De Minister van Binnenlandse Zaken en Koninkrijksrelaties,
Gelet op artikel 12a, derde lid, van het Besluit algemene rechtspositie politie;
Besluit:
Artikel 1
In dit besluit wordt verstaan onder:
a. Minister: de Minister van Binnenlandse Zaken en Koninkrijksrelaties
b. Ministerie: het Ministerie van Binnenlandse Zaken en Koninkrijksrelaties;
c. commissie: commissie, bedoeld in artikel 2.
Artikel 2
Er is een commissie werktijdmodaliteiten sector politie.
Artikel 3
1. De commissie is paritair samengesteld en bestaat uit drie leden.

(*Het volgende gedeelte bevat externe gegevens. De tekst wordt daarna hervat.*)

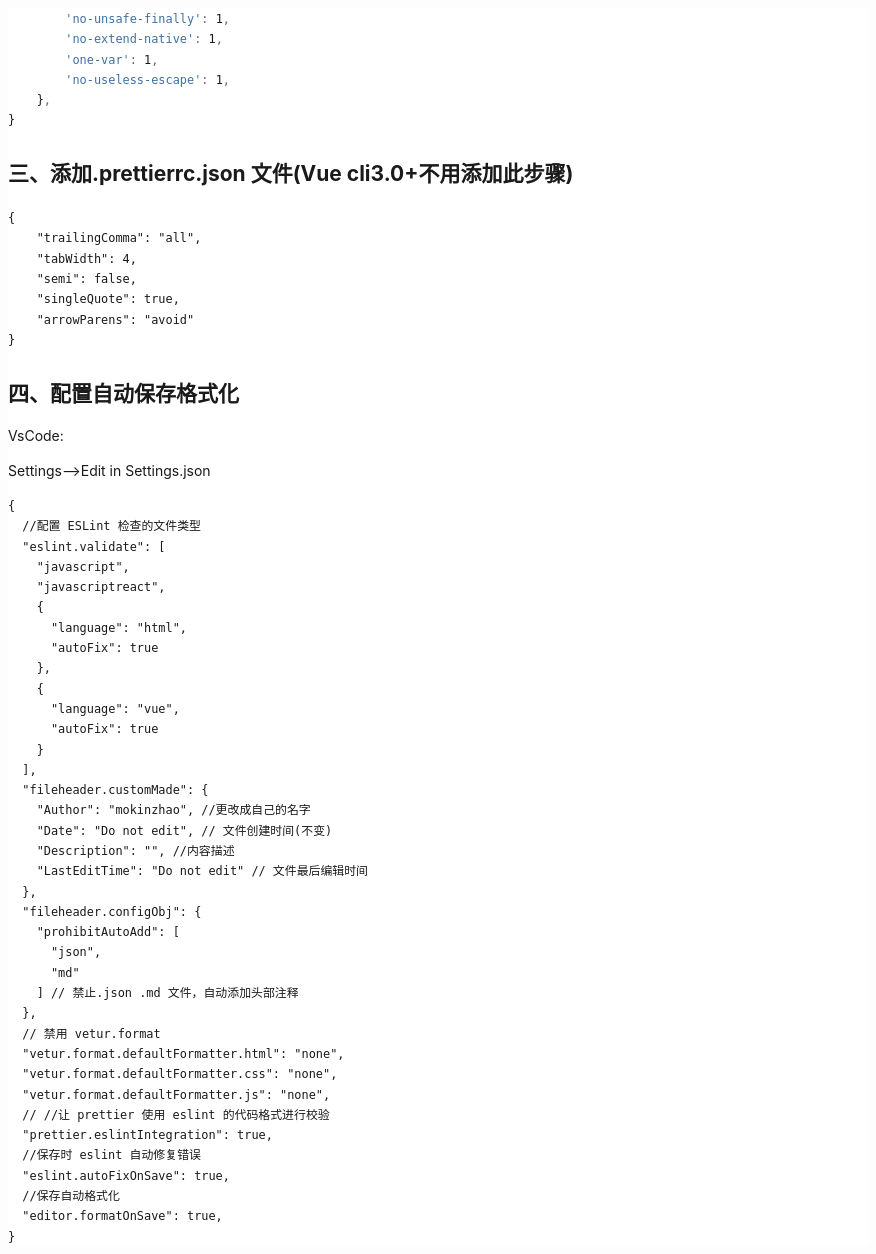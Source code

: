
 ```js
        'no-unsafe-finally': 1,
        'no-extend-native': 1,
        'one-var': 1,
        'no-useless-escape': 1,
    },
}
```
## 三、添加.prettierrc.json 文件(Vue cli3.0+不用添加此步骤)
```
{
    "trailingComma": "all",
    "tabWidth": 4,
    "semi": false,
    "singleQuote": true,
    "arrowParens": "avoid"
}
```
## 四、配置自动保存格式化
VsCode:

Settings-->Edit in Settings.json

```
{
  //配置 ESLint 检查的文件类型
  "eslint.validate": [
    "javascript",
    "javascriptreact",
    {
      "language": "html",
      "autoFix": true
    },
    {
      "language": "vue",
      "autoFix": true
    }
  ],
  "fileheader.customMade": {
    "Author": "mokinzhao", //更改成自己的名字
    "Date": "Do not edit", // 文件创建时间(不变)
    "Description": "", //内容描述
    "LastEditTime": "Do not edit" // 文件最后编辑时间
  },
  "fileheader.configObj": {
    "prohibitAutoAdd": [
      "json",
      "md"
    ] // 禁止.json .md 文件，自动添加头部注释
  },
  // 禁用 vetur.format
  "vetur.format.defaultFormatter.html": "none",
  "vetur.format.defaultFormatter.css": "none",
  "vetur.format.defaultFormatter.js": "none",
  // //让 prettier 使用 eslint 的代码格式进行校验
  "prettier.eslintIntegration": true,
  //保存时 eslint 自动修复错误
  "eslint.autoFixOnSave": true,
  //保存自动格式化
  "editor.formatOnSave": true,
}
```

Een vertegenwoordiger op voordracht van de Minister, een vertegenwoordiger op voordracht van de centrales toegelaten tot de CGOP en een onafhankelijk voorzitter op voordracht van zowel de Minister als de centrales toegelaten tot de CGOP.
2. De Minister en de centrales toegelaten tot de CGOP zijn ieder bevoegd tot aanwijzing van vier plaatsvervangende leden van de commissie.
Artikel 4
1. De Minister benoemt een secretaris van de commissie.
2. De secretaris is uitsluitend verantwoording verschuldigd aan de commissie.
3. De secretaris maakt geen deel uit van de commissie.
Artikel 5
De commissie stelt een reglement omtrent haar werkwijze vast en brengt dit ter kennis van de Minister.
Artikel 6
1. De commissie heeft tot taak advies uit te brengen aan het bevoegd gezag in de gevallen bedoel in artikel 12a, derde lid, van het Besluit algemene rechtspositie politie.
2. Gelijktijdig met het uitbrengen van haar schriftelijke advies aan het bevoegd gezag stelt de commissie de betrokken ambtenaar die de aanvraag heeft ingediend schriftelijk in kennis van haar advies.
Artikel 7
1. Het beheer van de archiefbescheiden van de commissie geschiedt door het secretariaat met inachtneming van de terzake geldende bepalingen van het beheersreglement van het Ministerie.
2. Bij opheffing van de commissie worden de archiefbescheiden overgedragen aan het centraal archief van het Ministerie.
Artikel 8
Het bevoegd gezag vermeldt in of bij besluit dat de commissie advies heeft uitgebracht en voegt het advies bij het besluit.
Artikel 9
1. Aan de leden van de commissie, bedoelt in artikel 3.1, wordt per vergadering een vacatiegeld toegekend met inachtneming van artikel 1, eerste lid, van het Vacatiegeldenbesluit 1988 en voor zover zij niet zijn aan te merken als functionarissen als bedoeld in artikel 2, eerste lid, onder a, van het Vacatiegeldenbesluit 1988.
2. Het vacatiegeld bedraagt voor de voorzitter € 187,19 en voor de overige leden € 124,79.
Artikel 10
Dit besluit treedt in werking met ingang van de tweede na dagtekening van de Staatscourant waarin zij wordt geplaatst.
Artikel 11
Dit besluit wordt aangehaald als: Instellingsbesluit commissie werktijdenmodaliteiten sector Politie.
Dit besluit zal in de Staatscourant worden bekendgemaakt.